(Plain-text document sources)
════════

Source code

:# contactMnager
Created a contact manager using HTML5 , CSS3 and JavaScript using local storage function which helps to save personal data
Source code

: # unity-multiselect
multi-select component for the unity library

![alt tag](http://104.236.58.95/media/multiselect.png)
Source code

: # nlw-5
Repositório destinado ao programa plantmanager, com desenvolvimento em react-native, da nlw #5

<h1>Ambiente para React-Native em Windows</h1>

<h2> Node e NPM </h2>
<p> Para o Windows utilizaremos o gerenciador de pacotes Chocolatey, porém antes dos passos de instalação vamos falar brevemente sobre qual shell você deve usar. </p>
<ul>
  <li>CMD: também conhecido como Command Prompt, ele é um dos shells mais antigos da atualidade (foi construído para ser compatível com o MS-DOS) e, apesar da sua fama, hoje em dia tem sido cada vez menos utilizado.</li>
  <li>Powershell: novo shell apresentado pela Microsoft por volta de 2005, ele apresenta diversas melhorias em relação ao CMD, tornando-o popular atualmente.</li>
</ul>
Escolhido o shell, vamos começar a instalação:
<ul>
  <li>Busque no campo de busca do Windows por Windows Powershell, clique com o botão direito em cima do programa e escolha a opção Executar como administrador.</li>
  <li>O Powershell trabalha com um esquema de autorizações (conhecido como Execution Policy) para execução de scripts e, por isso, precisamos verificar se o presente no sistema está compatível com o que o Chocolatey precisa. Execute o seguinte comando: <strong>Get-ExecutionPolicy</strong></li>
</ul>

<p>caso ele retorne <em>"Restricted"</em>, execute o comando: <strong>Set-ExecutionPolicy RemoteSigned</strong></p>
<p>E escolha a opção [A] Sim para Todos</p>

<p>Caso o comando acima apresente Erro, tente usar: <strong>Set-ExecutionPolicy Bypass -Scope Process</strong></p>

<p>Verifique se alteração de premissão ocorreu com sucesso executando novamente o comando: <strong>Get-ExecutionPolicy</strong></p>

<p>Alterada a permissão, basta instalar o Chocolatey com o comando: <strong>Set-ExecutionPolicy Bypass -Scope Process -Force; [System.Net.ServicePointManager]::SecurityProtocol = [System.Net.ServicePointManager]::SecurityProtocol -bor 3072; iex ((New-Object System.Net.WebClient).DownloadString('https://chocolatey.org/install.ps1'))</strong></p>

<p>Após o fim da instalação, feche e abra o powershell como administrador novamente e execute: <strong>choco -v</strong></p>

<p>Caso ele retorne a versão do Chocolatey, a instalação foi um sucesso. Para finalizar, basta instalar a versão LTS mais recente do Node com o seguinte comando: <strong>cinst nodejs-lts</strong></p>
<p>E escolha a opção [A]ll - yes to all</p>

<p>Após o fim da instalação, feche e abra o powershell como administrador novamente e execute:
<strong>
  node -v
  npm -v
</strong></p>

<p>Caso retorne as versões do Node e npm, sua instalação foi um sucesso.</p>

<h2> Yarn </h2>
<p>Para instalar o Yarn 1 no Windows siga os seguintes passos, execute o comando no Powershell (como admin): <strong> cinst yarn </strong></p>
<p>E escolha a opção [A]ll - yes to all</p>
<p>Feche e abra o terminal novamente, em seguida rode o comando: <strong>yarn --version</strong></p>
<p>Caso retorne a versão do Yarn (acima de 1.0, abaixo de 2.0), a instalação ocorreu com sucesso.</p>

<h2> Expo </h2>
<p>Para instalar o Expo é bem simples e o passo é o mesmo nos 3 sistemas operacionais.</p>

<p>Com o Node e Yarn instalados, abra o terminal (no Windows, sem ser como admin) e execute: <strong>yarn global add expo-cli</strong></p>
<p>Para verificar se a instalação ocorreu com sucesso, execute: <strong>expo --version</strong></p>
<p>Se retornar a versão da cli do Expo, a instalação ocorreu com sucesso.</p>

════════

• **Problem description**: Please type the entries above out again exactly.

• **Expected answer**:
Source code

:# contactMnager
Created a contact manager using HTML5 , CSS3 and JavaScript using local storage function which helps to save personal data
Source code

: # unity-multiselect
multi-select component for the unity library

![alt tag](http://104.236.58.95/media/multiselect.png)
Source code

: # nlw-5
Repositório destinado ao programa plantmanager, com desenvolvimento em react-native, da nlw #5

<h1>Ambiente para React-Native em Windows</h1>

<h2> Node e NPM </h2>
<p> Para o Windows utilizaremos o gerenciador de pacotes Chocolatey, porém antes dos passos de instalação vamos falar brevemente sobre qual shell você deve usar. </p>
<ul>
  <li>CMD: também conhecido como Command Prompt, ele é um dos shells mais antigos da atualidade (foi construído para ser compatível com o MS-DOS) e, apesar da sua fama, hoje em dia tem sido cada vez menos utilizado.</li>
  <li>Powershell: novo shell apresentado pela Microsoft por volta de 2005, ele apresenta diversas melhorias em relação ao CMD, tornando-o popular atualmente.</li>
</ul>
Escolhido o shell, vamos começar a instalação:
<ul>
  <li>Busque no campo de busca do Windows por Windows Powershell, clique com o botão direito em cima do programa e escolha a opção Executar como administrador.</li>
  <li>O Powershell trabalha com um esquema de autorizações (conhecido como Execution Policy) para execução de scripts e, por isso, precisamos verificar se o presente no sistema está compatível com o que o Chocolatey precisa. Execute o seguinte comando: <strong>Get-ExecutionPolicy</strong></li>
</ul>

<p>caso ele retorne <em>"Restricted"</em>, execute o comando: <strong>Set-ExecutionPolicy RemoteSigned</strong></p>
<p>E escolha a opção [A] Sim para Todos</p>

<p>Caso o comando acima apresente Erro, tente usar: <strong>Set-ExecutionPolicy Bypass -Scope Process</strong></p>

<p>Verifique se alteração de premissão ocorreu com sucesso executando novamente o comando: <strong>Get-ExecutionPolicy</strong></p>

<p>Alterada a permissão, basta instalar o Chocolatey com o comando: <strong>Set-ExecutionPolicy Bypass -Scope Process -Force; [System.Net.ServicePointManager]::SecurityProtocol = [System.Net.ServicePointManager]::SecurityProtocol -bor 3072; iex ((New-Object System.Net.WebClient).DownloadString('https://chocolatey.org/install.ps1'))</strong></p>

<p>Após o fim da instalação, feche e abra o powershell como administrador novamente e execute: <strong>choco -v</strong></p>

<p>Caso ele retorne a versão do Chocolatey, a instalação foi um sucesso. Para finalizar, basta instalar a versão LTS mais recente do Node com o seguinte comando: <strong>cinst nodejs-lts</strong></p>
<p>E escolha a opção [A]ll - yes to all</p>

<p>Após o fim da instalação, feche e abra o powershell como administrador novamente e execute:
<strong>
  node -v
  npm -v
</strong></p>

<p>Caso retorne as versões do Node e npm, sua instalação foi um sucesso.</p>

<h2> Yarn </h2>
<p>Para instalar o Yarn 1 no Windows siga os seguintes passos, execute o comando no Powershell (como admin): <strong> cinst yarn </strong></p>
<p>E escolha a opção [A]ll - yes to all</p>
<p>Feche e abra o terminal novamente, em seguida rode o comando: <strong>yarn --version</strong></p>
<p>Caso retorne a versão do Yarn (acima de 1.0, abaixo de 2.0), a instalação ocorreu com sucesso.</p>

<h2> Expo </h2>
<p>Para instalar o Expo é bem simples e o passo é o mesmo nos 3 sistemas operacionais.</p>

<p>Com o Node e Yarn instalados, abra o terminal (no Windows, sem ser como admin) e execute: <strong>yarn global add expo-cli</strong></p>
<p>Para verificar se a instalação ocorreu com sucesso, execute: <strong>expo --version</strong></p>
<p>Se retornar a versão da cli do Expo, a instalação ocorreu com sucesso.</p>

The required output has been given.